I’ve been told in the past that training with cats was difficult. It’s really not. Mine had me trained within a day.
Air used to be free at the gas station, now it’s $1.50. Know why?
Inflation
Child protective services?
Who’s protecting the parents Huh?
WHO’S PROTECTING THE PARENTS?
I need a thingy to fix the thingy because the thingy came loose and the thingy is wiggly now. Do you sell those?
-Me, at Home Depot
I don’t want to be a millionaire, I just want enough money to be able to stare off into the distance while pumping gas.
Hell hath no fury like a toddler who demanded to use a fork to eat his soup and can’t eat his soup
In 2016 I stayed at a hotel that offered “all-day room service starting at 5 p.m.”

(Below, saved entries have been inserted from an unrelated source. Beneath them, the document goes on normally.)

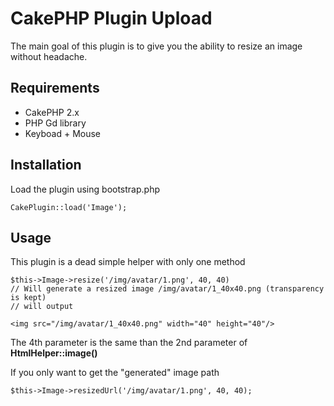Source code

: # CakePHP Plugin Upload

The main goal of this plugin is to give you the ability to resize an image without headache.

## Requirements

* CakePHP 2.x
* PHP Gd library 
* Keyboad + Mouse

## Installation

Load the plugin using bootstrap.php

    CakePlugin::load('Image'); 

## Usage

This plugin is a dead simple helper with only one method 

	$this->Image->resize('/img/avatar/1.png', 40, 40)
	// Will generate a resized image /img/avatar/1_40x40.png (transparency is kept)
	// will output 

	<img src="/img/avatar/1_40x40.png" width="40" height="40"/>

The 4th parameter is the same than the 2nd parameter of **HtmlHelper::image()**

If you only want to get the "generated" image path 

	$this->Image->resizedUrl('/img/avatar/1.png', 40, 40); 
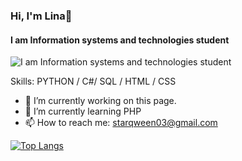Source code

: ### Hi, I'm Lina👋

#### I am Information systems and technologies student
![I am Information systems and technologies student](https://user-images.githubusercontent.com/104797558/232354549-b2f986df-5e0e-4b13-98ae-c1f27f132730.png)


Skills: PYTHON / C#/ SQL / HTML / CSS

- 🔭 I’m currently working on this page. 
- 🌱 I’m currently learning PHP 
- 📫 How to reach me: starqween03@gmail.com 




[![Top Langs](https://github-readme-stats.vercel.app/api/top-langs/?username=xoxoPoxox)](https://github.com/anuraghazra/github-readme-stats)

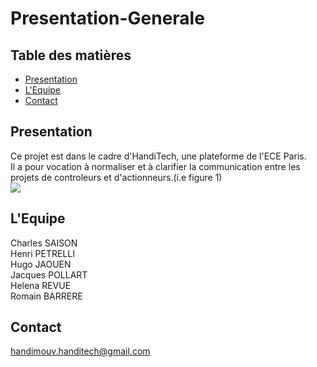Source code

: # Presentation-Generale
## Table des matières
- [Presentation](#pres)
- [L'Equipe](#team)
- [Contact](#contact)

## <a name="pres"/>Presentation
Ce projet est dans le cadre d'HandiTech, une plateforme de l'ECE Paris.<br>
Il a pour vocation à normaliser et à clarifier la communication entre les projets de controleurs et d'actionneurs.(i.e figure 1)<br>
<image src="https://github.com/HandiMouv/Presentation-Generale/blob/main/IMAGES/SchemaDesParties.png"/>

## <a name="team"/>L'Equipe
Charles SAISON<br>
Henri PETRELLI<br>
Hugo JAOUEN<br>
Jacques POLLART<br>
Helena REVUE<br>
Romain BARRERE<br>

## <a name="contact"/>Contact
handimouv.handitech@gmail.com


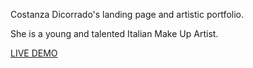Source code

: Costanza Dicorrado's landing page and artistic portfolio.

She is a young and talented Italian Make Up Artist.

<a href="https://costanzadicorrado.netlify.app/"> LIVE DEMO </a>
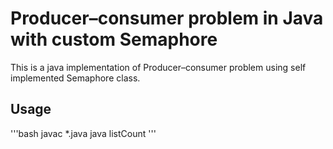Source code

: # Producer–consumer problem in Java with custom Semaphore
This is a java implementation of Producer–consumer problem using self implemented Semaphore class. 
## Usage
'''bash
javac *.java
java listCount
'''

So I said ‘I love you’ but he didn’t say it back. We haven’t spoken since. Maybe he just needs space.
Vet: Your cat’s fine. You can go now.
Everything I learned about the Kardashians, I learned against my will.
5:21am: I hope someone gets mad at me today.
5:22am: Oh good.
Who called it a “Brazilian wax” and not “another way to skin the cat?
What’s the proper etiquette for when someone cancels plans? Should I send them a thank you card?